The idea of being your own moral authority tracks through Seven Psychopaths, most successfully in the character of Christopher Walken’s Hans, a Quaker with a vengeful streak. When gangsters attempt to intimidate his friend, Hans instructs him to ‘have some pride in yourself, have some faith in Jesus Christ as your lord and don’t tell [these people] a thing’. Later, when a gangster points a gun at him and tells him to raise his hands, he asks ‘Why?’. He will not give in to petty tyranny as he is reconciled to the world in its viciousness (as illustrated in his backstory) and acts as the model for convictions – old testament, new testament, and Buddhist. One of the more poignant messages of the film comes in the form of Hans riffing on the story of Thích Quảng Đức, a monk who self-immolated in protest of the Vietnam war. Hans imagines a fellow monk pleading with Thích to desist as it won’t help the cause. Thích Quảng Đức responds ‘It might’ and commits the act: a powerful example of sacrifice and rebellion against oppression.
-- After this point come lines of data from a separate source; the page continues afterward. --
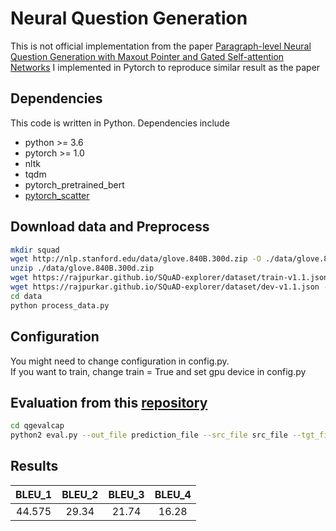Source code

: # Neural Question Generation
This is not official implementation from the paper [Paragraph-level Neural Question Generation with Maxout Pointer and Gated Self-attention Networks](https://www.aclweb.org/anthology/D18-1424)
 I implemented in Pytorch to reproduce similar result as the paper

## Dependencies
This code is written in Python. Dependencies include
* python >= 3.6
* pytorch >= 1.0
* nltk
* tqdm
* pytorch_pretrained_bert
* [pytorch_scatter](https://github.com/rusty1s/pytorch_scatter)

## Download data and Preprocess
```bash
mkdir squad
wget http://nlp.stanford.edu/data/glove.840B.300d.zip -O ./data/glove.840B.300d.zip 
unzip ./data/glove.840B.300d.zip 
wget https://rajpurkar.github.io/SQuAD-explorer/dataset/train-v1.1.json -O ./squad/train-v1.1.json
wget https://rajpurkar.github.io/SQuAD-explorer/dataset/dev-v1.1.json -O ./squad/dev-v1.1.json
cd data
python process_data.py
```
## Configuration
You might need to change configuration in config.py. <br />
If you want to train, change train = True  and set gpu device in config.py


## Evaluation from this [repository](https://github.com/xinyadu/nqg)
```bash
cd qgevalcap
python2 eval.py --out_file prediction_file --src_file src_file --tgt_file target_file
``` 
## Results 
|  <center>BLEU_1</center> |  <center>BLEU_2</center> |  <center>BLEU_3</center> | <center>BLEU_4</center> |
|:--------|:--------:|--------:|--------:|
|<center>44.575 </center> | <center>29.34 </center> |<center> 21.74</center>| <center>16.28</center>|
It is an extreme example too, but we should accept it in the spirit that it’s given – our acts of resistance may be doomed to fail against a formidable enemy and world in crisis, but in our dissent, we keep the possibility of a better world alive. Try again, fail again, fail better.
Whilst I don’t have time to really get into it, I must briefly mention Martin McDonagh’s brother John McDonagh, whose film Calvary is a bracing articulation of faith and integrity in stewardship of neglected souls, commanded by the infinite sympathy of Brendan Gleeson’s face in the guise of a Catholic priest. It is a study of a man beneath the vestments, his genuine concern for people, the sad realities of their self-destructive habits, and his community. It is morally complex and nobody comes out of it clean (not least the Catholic church), but it turns both heart and mind to considerations of how alienation is a corrupting force, and that our responsibility for ourselves and accountability to each other is the broadest church and the one true faith.
For a nation that has suffered English oppression, enforced starvation, civil strife, and mass exodus, Irish literature is rebellion and it is consolation, naming the darkness and laughing at it, keeping the faith that a better world is possible. This St Patrick’s Day, we can take on these lessons to navigate the trouble ahead and have a laugh whilst we’re at it.